In the span of a few months, WeWork has gone from one of America’s most valuable unicorn startups to a punchline in investment circles. Early this year, Goldman Sachs Group Inc pitched WeWork as a US$65 billion ($90 billion) business. Now WeWork advisers are estimating the company is worth about a third of that amount.

SoftBank Stake
SoftBank Group Corp and its affiliates hold about 29% of WeWork stock, Bloomberg reported last week. That’s even more than co-founder and Chief Executive Officer Adam Neumann, though he maintains effective voting control through a three-class share structure.

A low valuation would hit SoftBank Group especially hard.

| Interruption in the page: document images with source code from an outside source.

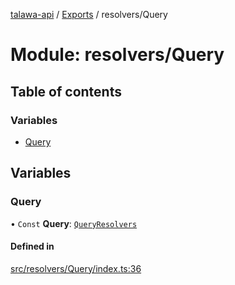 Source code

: [talawa-api](../README.md) / [Exports](../modules.md) / resolvers/Query

# Module: resolvers/Query

## Table of contents

### Variables

- [Query](resolvers_Query.md#query)

## Variables

### Query

• `Const` **Query**: [`QueryResolvers`](types_generatedGraphQLTypes.md#queryresolvers)

#### Defined in

[src/resolvers/Query/index.ts:36](https://github.com/PalisadoesFoundation/talawa-api/blob/1bb35e9/src/resolvers/Query/index.ts#L36)
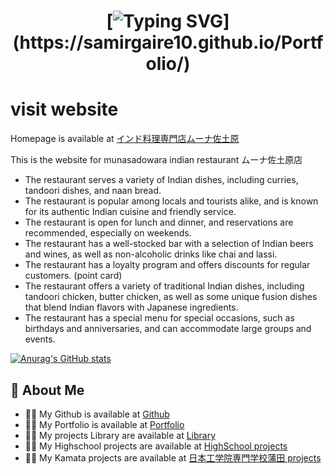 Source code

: <h1 align="center">

[![Typing SVG](https://readme-typing-svg.demolab.com/?lines=Hi+👋,+I'm+Muna;Hi+👋,+私は,+ムーナです;Hi+👋,+म+मुना+हो;Hi+👋,+ムーナ佐土原;)](https://samirgaire10.github.io/Portfolio/)
</h1>



# visit  website
Homepage is  available at [インド料理専門店ムーナ佐土原](https://samirgaire10.github.io/munasadowara/)



This is the website for munasadowara indian restaurant
ムーナ佐土原店　
* The restaurant serves a variety of Indian dishes, including curries, tandoori dishes, and naan bread.
* The restaurant is popular among locals and tourists alike, and is known for its authentic Indian cuisine and friendly service.
* The restaurant is open for lunch and dinner, and reservations are recommended, especially on weekends.
* The restaurant has a well-stocked bar with a selection of Indian beers and wines, as well as non-alcoholic drinks like chai and lassi.
* The restaurant has a loyalty program and offers discounts for regular customers. (point card)
* The restaurant offers a variety of traditional Indian dishes, including tandoori chicken, butter chicken, as well as some unique fusion dishes that blend Indian flavors with Japanese ingredients.                                 
* The restaurant has a special menu for special occasions, such as birthdays and anniversaries, and can accommodate large groups and events.



[![Anurag's GitHub stats](https://github-readme-stats.vercel.app/api?username=samirgaire10)](https://github.com/anuraghazra/github-readme-stats)


## 🚀 About Me

- 👨‍💻 My Github is available at [Github](https://github.com/samirgaire10)
- 👨‍💻 My Portfolio is available at [Portfolio](https://samirgaire10.github.io/Portfolio/)
- 👨‍💻 My projects  Library are available at [Library](https://samirgaire10.github.io/Library/)
- 👨‍💻 My Highschool projects are available at [HighSchool projects](https://samirgaire10.github.io/High-School-Web-Projects/)
- 👨‍💻 My Kamata projects are available at [ 日本工学院専門学校蒲田 projects](https://samirgaire10.github.io/kamata/)






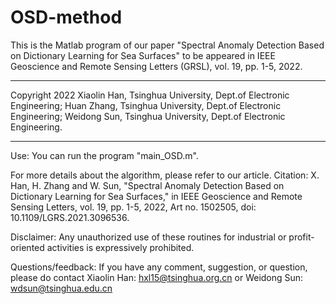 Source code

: # OSD-method

This is the Matlab program of our paper "Spectral Anomaly Detection Based on Dictionary Learning for Sea Surfaces" 
to be appeared in IEEE Geoscience and Remote Sensing Letters (GRSL), vol. 19, pp. 1-5, 2022.

----------------------------------------------------------------------------------------------------
Copyright 2022
Xiaolin Han, Tsinghua University, Dept.of Electronic Engineering;
Huan Zhang, Tsinghua University, Dept.of Electronic Engineering;
Weidong Sun, Tsinghua University, Dept.of Electronic Engineering.

----------------------------------------------------------------------------------------------------
Use:
You can run the program "main_OSD.m".

For more details about the algorithm, please refer to our article.
Citation:
X. Han, H. Zhang and W. Sun, "Spectral Anomaly Detection Based on Dictionary Learning for Sea Surfaces," in IEEE Geoscience and Remote Sensing Letters, vol. 19, pp. 1-5, 2022, Art no. 1502505, doi: 10.1109/LGRS.2021.3096536.

Disclaimer:
Any unauthorized use of these routines for industrial or profit-oriented activities is expressively prohibited.

Questions/feedback:
If you have any comment, suggestion, or question, please do 
contact Xiaolin Han: hxl15@tsinghua.org.cn
or Weidong Sun: wdsun@tsinghua.edu.cn 
  
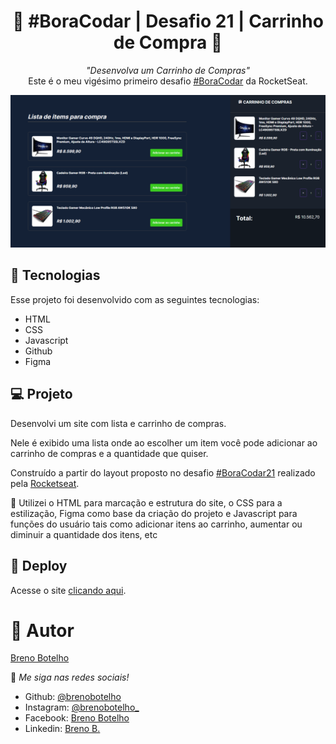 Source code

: <h1 align="center"> 👾 #BoraCodar | Desafio 21 | Carrinho de Compra 👾 </h1>

<p align="center">
    <i> "Desenvolva um Carrinho de Compras" </i> 
    <br> Este é o meu vigésimo primeiro desafio <a href="https://boracodar.dev/">#BoraCodar</a> da RocketSeat.
</p>

![..](./print.PNG)

## 🚀 Tecnologias

Esse projeto foi desenvolvido com as seguintes tecnologias:

- HTML
- CSS
- Javascript
- Github
- Figma

## 💻 Projeto

Desenvolvi um site com lista e carrinho de compras. <br>

Nele é exibido uma lista onde ao escolher um item você pode adicionar ao carrinho de compras e a quantidade que quiser.

Construído a partir do layout proposto no desafio [#BoraCodar21](https://www.figma.com/community/file/1243194167725942248/Carrinho-de-compras-%E2%80%A2-Desafio-21) realizado pela [Rocketseat](https://rocketseat.com.br). <br>

📌 Utilizei o HTML para marcação e estrutura do site, o CSS para a estilização, Figma como base da criação do projeto e Javascript para funções do usuário tais como adicionar itens ao carrinho,
aumentar ou diminuir a quantidade dos itens, etc

## 📑 Deploy

Acesse o site [clicando aqui](https://brenobotelho.github.io/boracodar/desafio21/).

# 👤 Autor

[Breno Botelho](https://github.com/brenobotelho)

👾 _Me siga nas redes sociais!_

- Github: [@brenobotelho](https://github.com/brenobotelho)
- Instagram: [@brenobotelho_](https://instagram.com/@brenobotelho_)
- Facebook: [Breno Botelho](https://facebook.com/BrenooBotelho)
- Linkedin: [Breno B.](https://br.linkedin.com/in/breno-botelho?trk=public_profile_browsemap)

Unlike its affiliate the Vision Fund, which invested just once at about a US$20 billion valuation in early 2017, SoftBank Group kept pouring money into WeWork, most recently in January at a US$47 billion valuation. Overall, SoftBank has invested US$10.65 billion into the New York-based company, which owns or leases office space and then rents it to companies’ needing short-term space.

Neumann has been the subject of scrutiny from investors over disclosures in WeWork’s IPO paperwork. The company paid Neumann rent and spent US$5.9 million to acquire a trademark he owned, as it lent him money. In recent months, WeWork has sought to address some of its governance issues, including by adding a woman to its board.

Credit Requirement
WeWork has lined up a US$6 billion credit line that is contingent on it raising at least US$3 billion in an IPO, according to its prospectus.

The company is already considering additional financing. WeWork is planning to rely on junk bonds for funding for the foreseeable future, a company executive said in a meeting with analysts, according to a person familiar with the matter.

The executive said WeWork could also explore whole-business securitisations, or the practice of pledging royalties, fees, intellectual property and other key assets as collateral, the person said. Those types of bonds are becoming more popular. They may enable companies with riskier ratings to improve their credit by cutting financing costs and issuing higher-quality bonds.